### Aim of the exercise
Could you retype all of the data below exactly as given?

[Items from a dataset]

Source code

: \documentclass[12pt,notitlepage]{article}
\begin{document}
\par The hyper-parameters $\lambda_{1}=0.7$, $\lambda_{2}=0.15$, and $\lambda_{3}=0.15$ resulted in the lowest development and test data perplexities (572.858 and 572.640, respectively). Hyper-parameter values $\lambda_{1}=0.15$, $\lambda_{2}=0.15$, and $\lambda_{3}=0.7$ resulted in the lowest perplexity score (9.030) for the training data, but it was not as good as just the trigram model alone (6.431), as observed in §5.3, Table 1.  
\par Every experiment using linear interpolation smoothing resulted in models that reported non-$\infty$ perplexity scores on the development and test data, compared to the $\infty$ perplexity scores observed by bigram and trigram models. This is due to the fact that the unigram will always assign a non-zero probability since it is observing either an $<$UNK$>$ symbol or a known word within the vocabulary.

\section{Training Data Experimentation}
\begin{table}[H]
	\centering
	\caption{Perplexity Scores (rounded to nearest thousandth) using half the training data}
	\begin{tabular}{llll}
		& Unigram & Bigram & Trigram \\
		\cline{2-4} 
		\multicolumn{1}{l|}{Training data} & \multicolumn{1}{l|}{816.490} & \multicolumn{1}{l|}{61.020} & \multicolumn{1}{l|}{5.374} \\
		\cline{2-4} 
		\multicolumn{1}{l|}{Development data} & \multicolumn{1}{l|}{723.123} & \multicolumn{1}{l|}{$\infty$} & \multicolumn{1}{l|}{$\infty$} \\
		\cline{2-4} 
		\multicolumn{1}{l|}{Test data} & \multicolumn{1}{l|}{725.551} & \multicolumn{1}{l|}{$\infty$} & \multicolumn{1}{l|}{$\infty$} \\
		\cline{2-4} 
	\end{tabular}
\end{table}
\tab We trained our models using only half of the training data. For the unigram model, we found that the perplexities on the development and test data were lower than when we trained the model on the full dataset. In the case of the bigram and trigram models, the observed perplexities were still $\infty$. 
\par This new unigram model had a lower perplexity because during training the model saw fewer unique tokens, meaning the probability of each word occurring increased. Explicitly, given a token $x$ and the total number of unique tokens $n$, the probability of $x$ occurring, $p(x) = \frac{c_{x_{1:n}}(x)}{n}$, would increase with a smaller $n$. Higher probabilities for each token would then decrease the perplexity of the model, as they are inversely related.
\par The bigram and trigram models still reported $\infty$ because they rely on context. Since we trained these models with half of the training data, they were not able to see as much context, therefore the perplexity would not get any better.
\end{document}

### Problem solution
Source code

: \documentclass[12pt,notitlepage]{article}
\begin{document}
\par The hyper-parameters $\lambda_{1}=0.7$, $\lambda_{2}=0.15$, and $\lambda_{3}=0.15$ resulted in the lowest development and test data perplexities (572.858 and 572.640, respectively). Hyper-parameter values $\lambda_{1}=0.15$, $\lambda_{2}=0.15$, and $\lambda_{3}=0.7$ resulted in the lowest perplexity score (9.030) for the training data, but it was not as good as just the trigram model alone (6.431), as observed in §5.3, Table 1.  
\par Every experiment using linear interpolation smoothing resulted in models that reported non-$\infty$ perplexity scores on the development and test data, compared to the $\infty$ perplexity scores observed by bigram and trigram models. This is due to the fact that the unigram will always assign a non-zero probability since it is observing either an $<$UNK$>$ symbol or a known word within the vocabulary.

\section{Training Data Experimentation}
\begin{table}[H]
	\centering
	\caption{Perplexity Scores (rounded to nearest thousandth) using half the training data}
	\begin{tabular}{llll}
		& Unigram & Bigram & Trigram \\
		\cline{2-4} 
		\multicolumn{1}{l|}{Training data} & \multicolumn{1}{l|}{816.490} & \multicolumn{1}{l|}{61.020} & \multicolumn{1}{l|}{5.374} \\
		\cline{2-4} 
		\multicolumn{1}{l|}{Development data} & \multicolumn{1}{l|}{723.123} & \multicolumn{1}{l|}{$\infty$} & \multicolumn{1}{l|}{$\infty$} \\
		\cline{2-4} 
		\multicolumn{1}{l|}{Test data} & \multicolumn{1}{l|}{725.551} & \multicolumn{1}{l|}{$\infty$} & \multicolumn{1}{l|}{$\infty$} \\
		\cline{2-4} 
	\end{tabular}
\end{table}
\tab We trained our models using only half of the training data. For the unigram model, we found that the perplexities on the development and test data were lower than when we trained the model on the full dataset. In the case of the bigram and trigram models, the observed perplexities were still $\infty$. 
\par This new unigram model had a lower perplexity because during training the model saw fewer unique tokens, meaning the probability of each word occurring increased. Explicitly, given a token $x$ and the total number of unique tokens $n$, the probability of $x$ occurring, $p(x) = \frac{c_{x_{1:n}}(x)}{n}$, would increase with a smaller $n$. Higher probabilities for each token would then decrease the perplexity of the model, as they are inversely related.
\par The bigram and trigram models still reported $\infty$ because they rely on context. Since we trained these models with half of the training data, they were not able to see as much context, therefore the perplexity would not get any better.
\end{document}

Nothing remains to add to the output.